- [What you have to do] Scan the listing below for the word "cite" and state how many lines hold it. Write nothing but the number.

- [Source material]
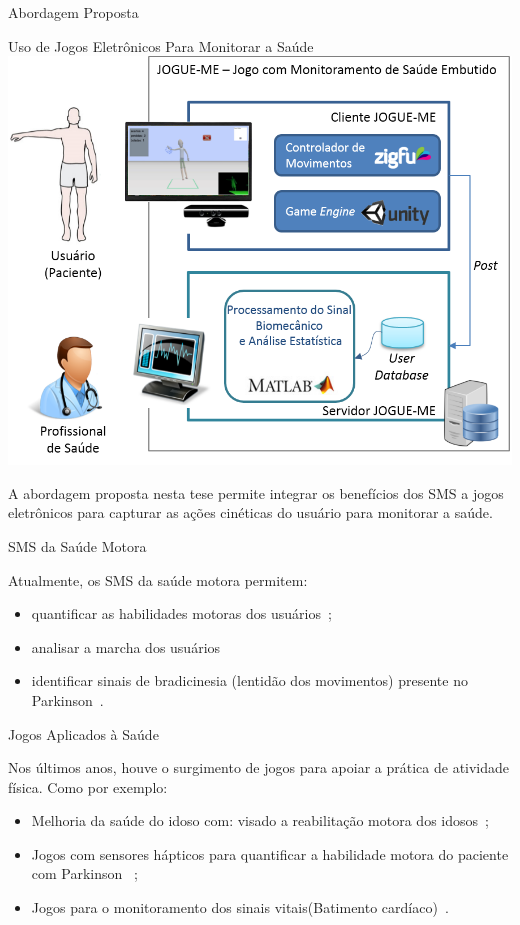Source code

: \documentclass{beamer}
\begin{document}
\begin{frame}{Abordagem Proposta}
  \begin{block}{Uso de Jogos Eletrônicos Para Monitorar a Saúde}
      \center \includegraphics[height=1.8 in]{img/visaosistema.png}
  \end{block}
  \begin{block}{ }
A abordagem proposta nesta tese permite integrar os benefícios dos SMS a jogos eletrônicos para capturar as ações cinéticas do usuário para monitorar a saúde. 
  \end{block}
\end{frame}



\begin{frame}{SMS da Saúde Motora}  
  \begin{block}{}  
  Atualmente, os SMS da saúde motora permitem:  
    \begin{itemize}[<+->]
    \item quantificar as habilidades motoras dos usuários~\cite{manumeterjbhi2014,patel_monitoring_2009};
    \item analisar a marcha dos usuários~\cite{robotgait2014}
    \item identificar sinais de bradicinesia (lentidão dos movimentos) presente no Parkinson~\cite{ambulatoryparkinson2010}. 
    \end{itemize}   
  \end{block}   
\end{frame}




\begin{frame}{Jogos Aplicados à Saúde}
	\begin{block}{}	
	Nos últimos anos, houve o surgimento de jogos para apoiar a prática de atividade física. Como por exemplo:
	
	\begin{itemize}[<+->]
	    \item Melhoria da saúde do idoso com: visado a reabilitação motora dos idosos~\cite{sacbespoke2014};
	    \item Jogos com sensores hápticos para quantificar a habilidade motora do paciente com Parkinson ~\cite{atkinson2010};
	    \item Jogos para o monitoramento dos sinais vitais(Batimento cardíaco)~\cite{Sinclair:2009:UVB:1515604.1515617}.
	\end{itemize}
	\end{block}
\end{frame}
\end{document}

- [Solution to this task] 6